Minerva's roluperidone faces many hurdles before FDA approval, says analyst

US clinical-stage biotech Minerva Neurosciences (Nasdaq: NERV) has recently received a refusal to file letter from the Food and Drug Administration (FDA) regarding its new drug application (NDA) for roluperidone, which was filed in August, for the treatment of negative symptoms in patients with schizophrenia, is yet another obstacle to the drug’s development.

According to data and analytics company GlobalData’s report, ‘ Schizophrenia Market Size and Trend Report including Epidemiology and Pipeline Analysis, Competitor Assessment, Unmet Needs, Clinical Trial Strategies and Forecast, 2021-2031’, prior to this news, it was assumed that roluperidone would launch in third-quarter 2023 in the USA and generate $70.3 million in sales by 2031. GlobalData forecasts that Nuplazid will generate $216.8 million in sales in the USA by 2031.

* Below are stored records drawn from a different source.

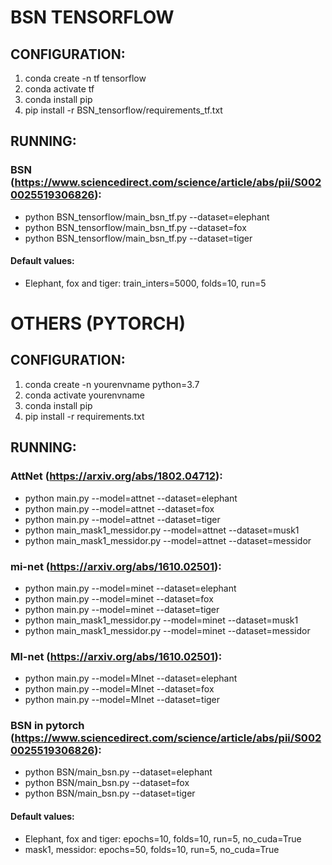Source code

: # BSN TENSORFLOW
## CONFIGURATION:
1. conda create -n tf tensorflow
2. conda activate tf
3. conda install pip
4. pip install -r BSN_tensorflow/requirements_tf.txt

## RUNNING:
### BSN (https://www.sciencedirect.com/science/article/abs/pii/S0020025519306826):
- python BSN_tensorflow/main_bsn_tf.py --dataset=elephant
- python BSN_tensorflow/main_bsn_tf.py --dataset=fox
- python BSN_tensorflow/main_bsn_tf.py --dataset=tiger

#### Default values: 
- Elephant, fox and tiger: train_inters=5000, folds=10, run=5

# OTHERS (PYTORCH)
## CONFIGURATION:
1. conda create -n yourenvname python=3.7
2. conda activate yourenvname
3. conda install pip
4. pip install -r requirements.txt

## RUNNING:
### AttNet (https://arxiv.org/abs/1802.04712):
- python main.py --model=attnet --dataset=elephant
- python main.py --model=attnet --dataset=fox
- python main.py --model=attnet --dataset=tiger
- python main_mask1_messidor.py --model=attnet --dataset=musk1
- python main_mask1_messidor.py --model=attnet --dataset=messidor

### mi-net (https://arxiv.org/abs/1610.02501):
- python main.py --model=minet --dataset=elephant
- python main.py --model=minet --dataset=fox
- python main.py --model=minet --dataset=tiger
- python main_mask1_messidor.py --model=minet --dataset=musk1
- python main_mask1_messidor.py --model=minet --dataset=messidor

### MI-net (https://arxiv.org/abs/1610.02501):
- python main.py --model=MInet --dataset=elephant
- python main.py --model=MInet --dataset=fox
- python main.py --model=MInet --dataset=tiger

### BSN in pytorch (https://www.sciencedirect.com/science/article/abs/pii/S0020025519306826):
- python BSN/main_bsn.py --dataset=elephant
- python BSN/main_bsn.py --dataset=fox
- python BSN/main_bsn.py --dataset=tiger

#### Default values: 
- Elephant, fox and tiger: epochs=10, folds=10, run=5, no_cuda=True
- mask1, messidor: epochs=50, folds=10, run=5, no_cuda=True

Commenting on the development GlobalData’s pharm analyst Christie Wong said: “The refusal to file letter follows two FDA Type C meetings in November 2020 and March 2022. In the most recent Type C meeting, the FDA voiced concerns regarding roluperidone’s failure to meet the primary efficacy endpoint in one of its two pivotal trials, specifically the one conducted in the US. Although the reasoning behind the FDA’s refusal to file letter has not been disclosed, it’s possible the agency still has some unaddressed concerns.”